Nonsmooth Convex Optimization using the Specular Gradient Method with Root-Linear Convergence
Kiyuob Jung, Jehan Oh
TL;DR
This paper addresses 1D nonsmooth convex minimization using the specular gradient method (SGM), a subgradient-method variant built from the specular derivative $f^{\wedge}$ that achieves $R$-linear convergence under convexity alone. It introduces an implicit variant (ISGM) that avoids explicit computation of $f^{\wedge}$ by leveraging $f'_+ + f'_-$ signs, and develops a corresponding convergence theory based on Shor’s framework. The paper also builds convex analysis with specular derivatives, showing $f^{\wedge}$ is a subderivative and that convexity corresponds to monotone specular derivatives, enabling practical algorithms.
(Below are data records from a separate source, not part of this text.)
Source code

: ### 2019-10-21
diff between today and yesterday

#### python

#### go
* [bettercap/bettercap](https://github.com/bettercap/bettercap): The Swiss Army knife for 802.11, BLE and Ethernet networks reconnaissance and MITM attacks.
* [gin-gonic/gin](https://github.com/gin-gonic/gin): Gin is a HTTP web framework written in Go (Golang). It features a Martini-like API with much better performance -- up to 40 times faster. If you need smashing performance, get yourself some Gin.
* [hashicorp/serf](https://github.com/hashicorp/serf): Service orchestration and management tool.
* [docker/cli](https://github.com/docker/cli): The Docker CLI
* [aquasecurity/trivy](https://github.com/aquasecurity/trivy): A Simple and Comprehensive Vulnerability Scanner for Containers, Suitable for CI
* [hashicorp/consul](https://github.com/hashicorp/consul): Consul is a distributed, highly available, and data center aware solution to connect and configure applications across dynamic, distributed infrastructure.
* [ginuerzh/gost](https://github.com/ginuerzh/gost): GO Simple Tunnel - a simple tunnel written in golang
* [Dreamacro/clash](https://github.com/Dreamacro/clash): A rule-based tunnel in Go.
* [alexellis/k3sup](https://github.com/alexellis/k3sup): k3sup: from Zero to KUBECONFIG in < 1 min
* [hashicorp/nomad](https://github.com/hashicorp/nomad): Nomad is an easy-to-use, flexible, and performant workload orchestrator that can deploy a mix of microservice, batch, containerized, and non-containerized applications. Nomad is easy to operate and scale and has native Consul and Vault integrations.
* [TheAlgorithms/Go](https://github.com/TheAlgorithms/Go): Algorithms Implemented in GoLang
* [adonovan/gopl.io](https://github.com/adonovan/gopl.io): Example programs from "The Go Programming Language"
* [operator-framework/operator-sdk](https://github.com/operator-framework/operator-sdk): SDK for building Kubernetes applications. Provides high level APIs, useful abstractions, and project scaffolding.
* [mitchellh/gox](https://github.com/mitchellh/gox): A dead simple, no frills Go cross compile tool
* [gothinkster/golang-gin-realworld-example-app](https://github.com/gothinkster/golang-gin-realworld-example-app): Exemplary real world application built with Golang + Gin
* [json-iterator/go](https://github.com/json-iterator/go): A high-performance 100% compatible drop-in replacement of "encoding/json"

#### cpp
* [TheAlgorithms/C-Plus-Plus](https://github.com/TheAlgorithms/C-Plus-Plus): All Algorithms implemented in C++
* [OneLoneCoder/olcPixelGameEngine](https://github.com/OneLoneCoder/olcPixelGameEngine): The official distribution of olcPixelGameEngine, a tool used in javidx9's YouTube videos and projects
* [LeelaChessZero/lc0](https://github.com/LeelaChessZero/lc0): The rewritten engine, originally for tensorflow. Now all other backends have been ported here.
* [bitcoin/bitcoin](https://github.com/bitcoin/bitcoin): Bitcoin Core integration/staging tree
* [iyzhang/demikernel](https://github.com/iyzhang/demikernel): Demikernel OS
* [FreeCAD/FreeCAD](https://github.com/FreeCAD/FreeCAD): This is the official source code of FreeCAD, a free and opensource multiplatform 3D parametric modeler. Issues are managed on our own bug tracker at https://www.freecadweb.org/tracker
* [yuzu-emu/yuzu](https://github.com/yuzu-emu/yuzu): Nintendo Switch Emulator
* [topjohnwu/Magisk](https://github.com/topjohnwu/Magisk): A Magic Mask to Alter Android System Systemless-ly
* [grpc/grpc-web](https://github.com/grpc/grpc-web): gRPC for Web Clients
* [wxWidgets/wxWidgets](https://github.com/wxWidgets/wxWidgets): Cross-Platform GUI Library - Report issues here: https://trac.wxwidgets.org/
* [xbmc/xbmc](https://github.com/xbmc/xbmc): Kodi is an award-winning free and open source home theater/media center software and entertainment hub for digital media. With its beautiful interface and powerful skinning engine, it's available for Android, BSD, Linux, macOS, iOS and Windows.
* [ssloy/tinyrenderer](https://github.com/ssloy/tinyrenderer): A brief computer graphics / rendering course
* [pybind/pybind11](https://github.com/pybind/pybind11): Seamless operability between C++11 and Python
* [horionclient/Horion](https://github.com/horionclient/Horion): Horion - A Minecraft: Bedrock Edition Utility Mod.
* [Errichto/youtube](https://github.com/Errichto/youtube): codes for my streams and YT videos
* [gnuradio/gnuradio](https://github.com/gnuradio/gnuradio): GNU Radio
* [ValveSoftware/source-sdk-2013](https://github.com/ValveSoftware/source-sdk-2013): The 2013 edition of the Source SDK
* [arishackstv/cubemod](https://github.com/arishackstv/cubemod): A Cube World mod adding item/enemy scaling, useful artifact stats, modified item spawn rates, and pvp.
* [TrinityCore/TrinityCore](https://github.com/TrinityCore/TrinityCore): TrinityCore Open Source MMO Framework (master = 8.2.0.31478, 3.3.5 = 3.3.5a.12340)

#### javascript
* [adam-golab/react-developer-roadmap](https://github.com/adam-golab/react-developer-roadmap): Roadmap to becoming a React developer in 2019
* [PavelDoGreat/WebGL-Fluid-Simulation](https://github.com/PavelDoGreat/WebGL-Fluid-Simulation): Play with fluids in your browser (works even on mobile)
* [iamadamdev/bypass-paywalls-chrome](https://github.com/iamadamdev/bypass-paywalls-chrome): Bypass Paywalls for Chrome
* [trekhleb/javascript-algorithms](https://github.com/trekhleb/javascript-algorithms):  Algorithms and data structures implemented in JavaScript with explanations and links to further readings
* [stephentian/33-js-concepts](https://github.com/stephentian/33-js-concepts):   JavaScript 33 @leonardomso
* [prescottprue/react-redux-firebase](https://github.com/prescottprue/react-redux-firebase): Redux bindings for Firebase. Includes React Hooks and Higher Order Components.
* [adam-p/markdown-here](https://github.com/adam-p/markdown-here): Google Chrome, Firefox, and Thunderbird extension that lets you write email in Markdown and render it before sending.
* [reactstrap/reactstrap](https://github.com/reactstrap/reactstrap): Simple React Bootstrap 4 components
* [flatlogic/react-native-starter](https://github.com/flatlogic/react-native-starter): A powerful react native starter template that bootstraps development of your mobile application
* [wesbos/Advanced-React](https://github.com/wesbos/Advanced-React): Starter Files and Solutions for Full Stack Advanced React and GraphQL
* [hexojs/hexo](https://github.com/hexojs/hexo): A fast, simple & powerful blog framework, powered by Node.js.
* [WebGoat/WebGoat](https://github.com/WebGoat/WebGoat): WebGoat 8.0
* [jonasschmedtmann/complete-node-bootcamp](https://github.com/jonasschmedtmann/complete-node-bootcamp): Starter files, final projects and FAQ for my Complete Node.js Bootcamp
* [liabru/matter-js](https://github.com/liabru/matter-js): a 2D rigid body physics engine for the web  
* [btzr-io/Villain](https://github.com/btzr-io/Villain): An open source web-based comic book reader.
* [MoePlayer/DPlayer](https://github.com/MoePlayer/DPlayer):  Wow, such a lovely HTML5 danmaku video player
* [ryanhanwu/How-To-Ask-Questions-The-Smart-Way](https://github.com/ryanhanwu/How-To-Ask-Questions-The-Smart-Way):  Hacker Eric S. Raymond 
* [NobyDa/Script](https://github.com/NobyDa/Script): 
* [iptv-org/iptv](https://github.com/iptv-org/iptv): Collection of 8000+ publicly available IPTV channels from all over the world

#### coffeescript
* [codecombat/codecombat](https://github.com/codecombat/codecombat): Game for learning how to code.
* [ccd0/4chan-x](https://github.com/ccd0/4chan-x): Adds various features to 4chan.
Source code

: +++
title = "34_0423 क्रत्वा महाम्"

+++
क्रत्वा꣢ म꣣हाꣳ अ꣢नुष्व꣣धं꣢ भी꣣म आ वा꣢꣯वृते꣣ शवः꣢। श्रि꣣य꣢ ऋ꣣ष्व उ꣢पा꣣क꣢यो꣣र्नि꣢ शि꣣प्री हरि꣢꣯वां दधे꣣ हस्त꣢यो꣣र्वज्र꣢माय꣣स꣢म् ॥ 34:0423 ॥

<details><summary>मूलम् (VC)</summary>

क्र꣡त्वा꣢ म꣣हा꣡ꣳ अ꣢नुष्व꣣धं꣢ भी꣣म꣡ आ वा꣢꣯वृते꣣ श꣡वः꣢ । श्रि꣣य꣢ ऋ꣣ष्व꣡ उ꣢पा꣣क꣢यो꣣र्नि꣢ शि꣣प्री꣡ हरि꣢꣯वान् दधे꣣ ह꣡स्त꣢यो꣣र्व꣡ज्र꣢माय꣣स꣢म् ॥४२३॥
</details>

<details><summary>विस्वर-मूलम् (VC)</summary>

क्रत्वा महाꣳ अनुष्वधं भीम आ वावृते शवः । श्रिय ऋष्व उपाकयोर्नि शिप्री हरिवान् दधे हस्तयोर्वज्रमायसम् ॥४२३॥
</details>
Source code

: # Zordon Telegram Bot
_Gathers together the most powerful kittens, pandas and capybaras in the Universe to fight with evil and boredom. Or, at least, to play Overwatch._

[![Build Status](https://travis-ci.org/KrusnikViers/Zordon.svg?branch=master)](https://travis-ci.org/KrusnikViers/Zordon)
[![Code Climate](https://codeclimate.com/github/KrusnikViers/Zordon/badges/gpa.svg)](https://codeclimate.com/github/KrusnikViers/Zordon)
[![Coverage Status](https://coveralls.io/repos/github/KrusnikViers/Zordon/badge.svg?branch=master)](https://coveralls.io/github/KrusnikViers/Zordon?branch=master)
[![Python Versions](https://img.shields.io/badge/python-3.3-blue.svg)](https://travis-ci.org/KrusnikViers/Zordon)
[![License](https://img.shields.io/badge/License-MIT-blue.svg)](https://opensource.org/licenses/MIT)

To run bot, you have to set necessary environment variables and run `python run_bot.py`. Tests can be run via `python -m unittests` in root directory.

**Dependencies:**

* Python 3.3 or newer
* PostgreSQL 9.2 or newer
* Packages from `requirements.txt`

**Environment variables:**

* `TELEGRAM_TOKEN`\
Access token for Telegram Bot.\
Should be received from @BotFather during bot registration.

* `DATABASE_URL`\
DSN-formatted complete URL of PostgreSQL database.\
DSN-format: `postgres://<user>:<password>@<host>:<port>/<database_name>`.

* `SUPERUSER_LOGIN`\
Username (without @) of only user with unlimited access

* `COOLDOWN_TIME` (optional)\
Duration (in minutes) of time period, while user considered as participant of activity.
Numerical experiments illustrate that ISGM can outperform standard subgradient methods in 1D while preserving agreement with SM when smoothness is present, and the authors discuss extensions to higher dimensions.
Abstract
In this paper, we find the special case of the subgradient method minimizing a one-dimensional real-valued function, which we term the specular gradient method, that converges root-linearly without any additional assumptions except the convexity. Furthermore, we suggest a way to implement the specular gradient method without explicitly calculating specular derivatives.